Barry, a respected doctor who is also a healthcare system lobbyist, and Darlene, the founder of a patient advocacy group who also happens to be a civil rights lawyer.
But let me say, respectfully, that the “patient advocate” is not advocating for me. Rather, from my perspective she’s another off-the-shelf left-wing activist focused more on group identity than on individual choice. Without knowing a thing else about Darlene, I bet you can guess her political opinions on everything from nuclear power, GMOs, the Ukrainian War, and Trump. In other words, she hates people like me.
Neither of these perspectives really advocates for science, nor do either assume agency or intelligence on the part of individuals.
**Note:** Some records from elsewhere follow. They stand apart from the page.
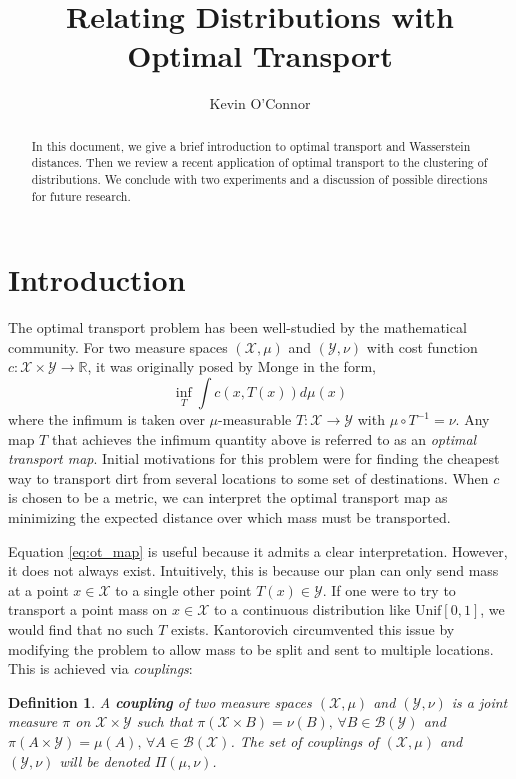 \documentclass[11pt, a4paper, fleqn]{article}
\title{Relating Distributions with Optimal Transport}
\author{Kevin O'Connor}
\date{}
\let\normalint\int %
\def\int{\displaystyle\normalint} %
\numberwithin{equation}{section}
\numberwithin{figure}{section}
\numberwithin{table}{section}
\newtheorem{defn}[thm]{Definition}
\begin{document}
\maketitle

\begin{abstract}
In this document, we give a brief introduction to optimal transport and Wasserstein distances. Then we review a recent application of optimal transport to the clustering of distributions. We conclude with two experiments and a discussion of possible directions for future research.
\end{abstract}

\section{Introduction}
The optimal transport problem has been well-studied by the mathematical community. For two measure spaces $(\mathcal{X}, \mu)$ and $(\mathcal{Y}, \nu)$ with cost function $c: \mathcal{X} \times \mathcal{Y} \rightarrow \mathbb{R}$, it was originally posed by Monge in the form,
\begin{equation}\label{eq:ot_map}
\inf_T \int c(x, T(x)) d\mu(x)
\end{equation}
where the infimum is taken over $\mu$-measurable $T: \mathcal{X} \rightarrow \mathcal{Y}$ with $\mu \circ T^{-1} = \nu$. Any map $T$ that achieves the infimum quantity above is referred to as an \textit{optimal transport map}. Initial motivations for this problem were for finding the cheapest way to transport dirt from several locations to some set of destinations. When $c$ is chosen to be a metric, we can interpret the optimal transport map as minimizing the expected distance over which mass must be transported.

Equation \eqref{eq:ot_map} is useful because it admits a clear interpretation. However, it does not always exist. Intuitively, this is because our plan can only send mass at a point $x \in \mathcal{X}$ to a single other point $T(x) \in \mathcal{Y}$. If one were to try to transport a point mass on $x \in \mathcal{X}$ to a continuous distribution like $\mbox{Unif}[0,1]$, we would find that no such $T$ exists. Kantorovich circumvented this issue by modifying the problem to allow mass to be split and sent to multiple locations. This is achieved via \textit{couplings}:

\begin{defn}
A \textbf{coupling} of two measure spaces $(\mathcal{X}, \mu)$ and $(\mathcal{Y}, \nu)$ is a joint measure $\pi$ on $\mathcal{X} \times \mathcal{Y}$ such that $\pi(\mathcal{X} \times B) = \nu(B), \, \forall B \in \mathcal{B}(\mathcal{Y})$ and $\pi(A \times \mathcal{Y}) = \mu(A), \,\forall A \in \mathcal{B}(\mathcal{X})$. The set of couplings of $(\mathcal{X}, \mu)$ and $(\mathcal{Y}, \nu)$ will be denoted $\Pi(\mu, \nu)$.
\end{defn}
\end{document}
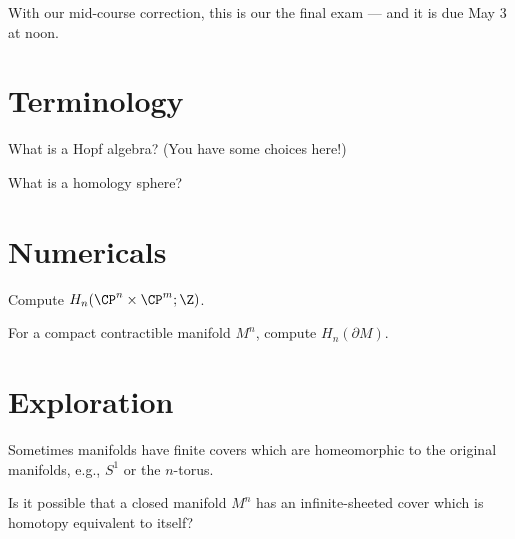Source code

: \documentclass{homework}
\author{Jim Fowler}
\begin{document}
\maketitle

\begin{inspiration}
  With our mid-course correction, this is our the final exam --- and it is due May 3 at noon.
\end{inspiration}

\section{Terminology}

\begin{problem}
  What is a Hopf algebra?  (You have some choices here!)
\end{problem}

\begin{problem}
 What is a homology sphere? 
\end{problem}

\section{Numericals}

\begin{problem}
  Compute $H_n(\CP^n \times \CP^m; \Z)$.
\end{problem}

\begin{problem}
  For a compact contractible manifold $M^n$, compute $H_n(\partial M)$.
\end{problem}

\section{Exploration}



\begin{problem}
  Sometimes manifolds have finite covers which are homeomorphic to the
  original manifolds, e.g., $S^1$ or the $n$-torus.

  Is it possible that a closed manifold $M^n$ has an infinite-sheeted
  cover which is homotopy equivalent to itself?
\end{problem}
\end{document}
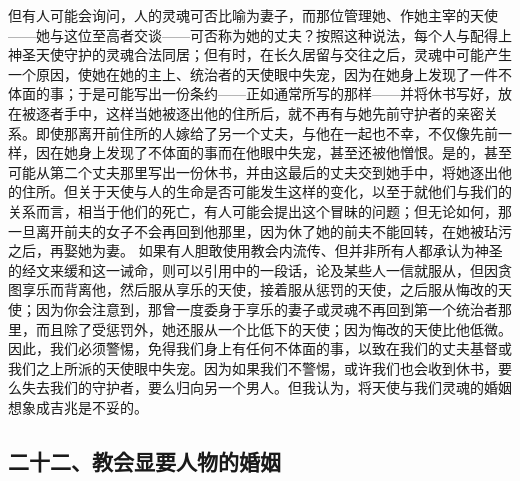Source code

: 但有人可能会询问，人的灵魂可否比喻为妻子，而那位管理她、作她主宰的天使——她与这位至高者交谈——可否称为她的丈夫？按照这种说法，每个人与配得上神圣天使守护的灵魂合法同居；但有时，在长久居留与交往之后，灵魂中可能产生一个原因，使她在她的主上、统治者的天使眼中失宠，因为在她身上发现了一件不体面的事；于是可能写出一份条约——正如通常所写的那样——并将休书写好，放在被逐者手中，这样当她被逐出他的住所后，就不再有与她先前守护者的亲密关系。即使那离开前住所的人嫁给了另一个丈夫，与他在一起也不幸，不仅像先前一样，因在她身上发现了不体面的事而在他眼中失宠，甚至还被他憎恨。是的，甚至可能从第二个丈夫那里写出一份休书，并由这最后的丈夫交到她手中，将她逐出他的住所。但关于天使与人的生命是否可能发生这样的变化，以至于就他们与我们的关系而言，相当于他们的死亡，有人可能会提出这个冒昧的问题；但无论如何，那一旦离开前夫的女子不会再回到他那里，因为休了她的前夫不能回转，在她被玷污之后，再娶她为妻。 如果有人胆敢使用教会内流传、但并非所有人都承认为神圣的经文来缓和这一诫命，则可以引用中的一段话，论及某些人一信就服从，但因贪图享乐而背离他，然后服从享乐的天使，接着服从惩罚的天使，之后服从悔改的天使；因为你会注意到，那曾一度委身于享乐的妻子或灵魂不再回到第一个统治者那里，而且除了受惩罚外，她还服从一个比低下的天使；因为悔改的天使比他低微。因此，我们必须警惕，免得我们身上有任何不体面的事，以致在我们的丈夫基督或我们之上所派的天使眼中失宠。因为如果我们不警惕，或许我们也会收到休书，要么失去我们的守护者，要么归向另一个男人。但我认为，将天使与我们灵魂的婚姻想象成吉兆是不妥的。\par


\subsection{二十二、教会显要人物的婚姻}

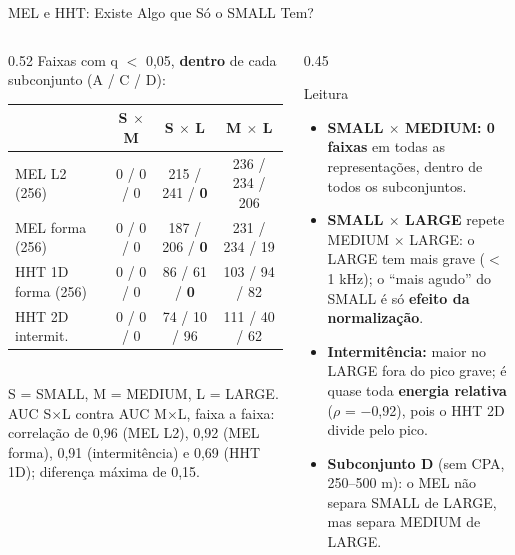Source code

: \documentclass[aspectratio=169]{beamer}
\begin{document}
\begin{frame}{MEL e HHT: Existe Algo que Só o SMALL Tem?}
    \footnotesize
    \begin{columns}[T]
        \begin{column}{0.52\textwidth}
            \scriptsize
            Faixas com q $<$ 0,05, \textbf{dentro} de cada subconjunto (A / C / D):\\[3pt]
            \tiny
            \setlength{\tabcolsep}{2.5pt}
            \begin{tabular}{@{}lccc@{}}
                \toprule
                & S $\times$ M & S $\times$ L & M $\times$ L \\
                \midrule
                MEL L2 (256) & 0 / 0 / 0 & 215 / 241 / \textbf{0} & 236 / 234 / 206 \\
                MEL forma (256) & 0 / 0 / 0 & 187 / 206 / \textbf{0} & 231 / 234 / 19 \\
                HHT 1D forma (256) & 0 / 0 / 0 & 86 / 61 / \textbf{0} & 103 / 94 / 82 \\
                HHT 2D intermit. & 0 / 0 / 0 & 74 / 10 / 96 & 111 / 40 / 62 \\
                \bottomrule
            \end{tabular}\\[4pt]
            \tiny S = SMALL, M = MEDIUM, L = LARGE. AUC S$\times$L contra AUC M$\times$L, faixa a faixa: correlação de 0,96 (MEL L2), 0,92 (MEL forma), 0,91 (intermitência) e 0,69 (HHT 1D); diferença máxima de 0,15.
        \end{column}
        \begin{column}{0.45\textwidth}
            \begin{block}{\small Leitura}
                \scriptsize
                \begin{itemize}
                    \setlength{\itemsep}{2pt}
                    \item \textbf{SMALL $\times$ MEDIUM: 0 faixas} em todas as representações, dentro de todos os subconjuntos.
                    \item \textbf{SMALL $\times$ LARGE} repete MEDIUM $\times$ LARGE: o LARGE tem mais grave ($<$ 1 kHz); o ``mais agudo'' do SMALL é só \textbf{efeito da normalização}.
                    \item \textbf{Intermitência:} maior no LARGE fora do pico grave; é quase toda \textbf{energia relativa} ($\rho$ = $-$0,92), pois o HHT 2D divide pelo pico.
                    \item \textbf{Subconjunto D} (sem CPA, 250--500 m): o MEL não separa SMALL de LARGE, mas separa MEDIUM de LARGE.
                \end{itemize}
            \end{block}
        \end{column}
    \end{columns}
\end{frame}
\end{document}
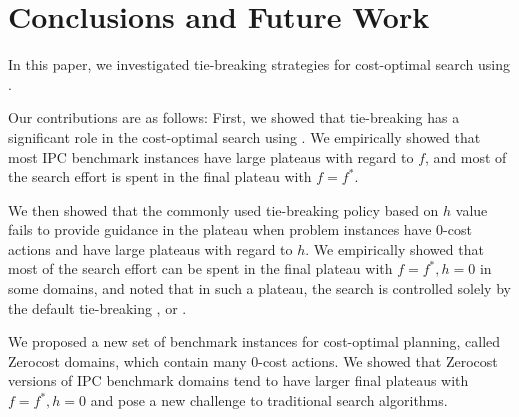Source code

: 
\section{Conclusions and Future Work}

In this paper, we investigated tie-breaking strategies for cost-optimal search using \astar.  
\begin{comment} %
We sought to (1) shed some light on the importance of tie-breaking in \astar,  %
(2) improve \astar without modifying its main heuristic function at all, and (3) to
improve \astar by introducing inadmissible techniques. We reached all of these goals successfully: We sought
various possible enhancements and achieved significant performance improvements solely by the tie-breaking
techniques. In detail, the contributions in this paper are the following:
\end{comment}
Our contributions are as follows:
 First, we showed that tie-breaking has a significant role in the cost-optimal
       search using \astar. We empirically showed that most  IPC
       benchmark instances have large plateaus with regard to $f$, and most of the
       search effort is spent in the final plateau with $f=f^*$.

 We then showed that  the commonly used tie-breaking policy based on $h$ value fails to
       provide guidance in the plateau when problem instances have 0-cost
       actions and have large plateaus with regard to $h$.
       We empirically showed that most of the search effort can be spent in
       the final plateau with $f=f^*, h=0$ in some domains, and noted that in such
       a plateau, the search is controlled solely by the
       default tie-breaking \fifo, \lifo or \ro.

 We proposed  a new set of benchmark instances for cost-optimal planning, called Zerocost
 domains, which contain many 0-cost actions.
         We showed that Zerocost versions of IPC benchmark domains tend to have larger final plateaus with $f=f^*, h=0$ and pose a new challenge to traditional search algorithms.

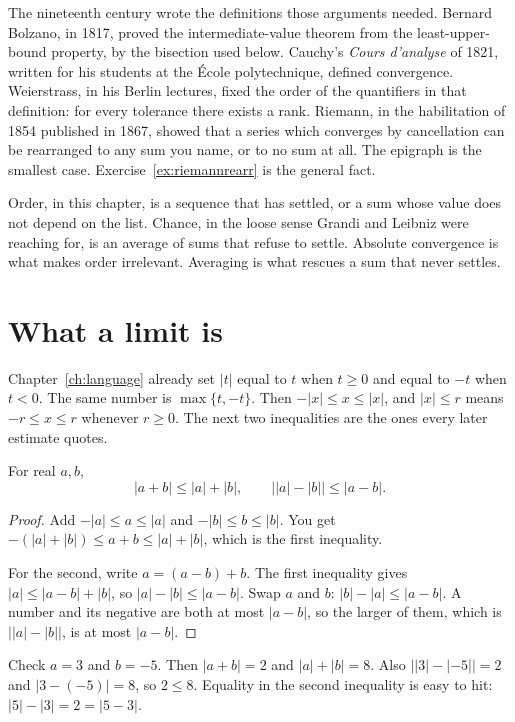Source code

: The nineteenth century wrote the definitions those arguments needed. Bernard Bolzano, in 1817, proved the intermediate-value theorem from the least-upper-bound property, by the bisection used below. Cauchy's \emph{Cours d'analyse} of 1821, written for his students at the \'Ecole polytechnique, defined convergence. Weierstrass, in his Berlin lectures, fixed the order of the quantifiers in that definition: for every tolerance there exists a rank. Riemann, in the habilitation of 1854 published in 1867, showed that a series which converges by cancellation can be rearranged to any sum you name, or to no sum at all. The epigraph is the smallest case. Exercise~\ref{ex:riemannrearr} is the general fact.

Order, in this chapter, is a sequence that has settled, or a sum whose value does not depend on the list. Chance, in the loose sense Grandi and Leibniz were reaching for, is an average of sums that refuse to settle. Absolute convergence is what makes order irrelevant. Averaging is what rescues a sum that never settles.

\section{What a limit is}

Chapter~\ref{ch:language} already set $|t|$ equal to $t$ when $t\ge0$ and equal to $-t$ when $t<0$. The same number is $\max\{t,-t\}$. Then $-|x|\le x\le|x|$, and $|x|\le r$ means $-r\le x\le r$ whenever $r\ge0$. The next two inequalities are the ones every later estimate quotes.

\begin{proposition}\label{prop:real-triangle}
For real $a,b$,
\[
|a+b|\le|a|+|b|,\qquad \bigl||a|-|b|\bigr|\le|a-b|.
\]
\end{proposition}
\begin{proof}
Add $-|a|\le a\le|a|$ and $-|b|\le b\le|b|$. You get $-(|a|+|b|)\le a+b\le|a|+|b|$, which is the first inequality.

For the second, write $a=(a-b)+b$. The first inequality gives $|a|\le|a-b|+|b|$, so $|a|-|b|\le|a-b|$. Swap $a$ and $b$: $|b|-|a|\le|a-b|$. A number and its negative are both at most $|a-b|$, so the larger of them, which is $\bigl||a|-|b|\bigr|$, is at most $|a-b|$.
\end{proof}

Check $a=3$ and $b=-5$. Then $|a+b|=2$ and $|a|+|b|=8$. Also $\bigl||3|-|{-5}|\bigr|=2$ and $|3-(-5)|=8$, so $2\le8$. Equality in the second inequality is easy to hit: $|5|-|3|=2=|5-3|$.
How about if the AI just makes the absolute best possible cutting-edge scientific judgements and let me decide for myself?
Dr. Herman Taylor, a Harvard-trained cardiologist and head of the Cardiovascular Research Institute at Morehouse School of Medicine, is now leading a study to compare the assessments of GPT-4 to those of expert cardiologists
One of us (Zak) is Editor-in-Chief of a new medical journal, The New England Journal of Medicine AI, and
Peter argues:
The current FDA framework around Software as a Medical Device (SaMD) probably is not applicable. This is especially true for LLMs like GPT-4 that have been neither trained nor offered specifically for clinical use. And so while we believe this new breed of AI does require some form of regulation, we would urge regulators not to default automatically to regulating GPT-4 and other LLMs as SaMDs, because that would act as an instant, massive brake on their development for use in healthcare.
If we want to use an existing framework for regulating GPT-4, the one that exists today is the certification and licensure that human beings go through.
Also see
Tyler Cowen’s Recommendation > this book is the documentation, definitely recommended, especially for the skeptics.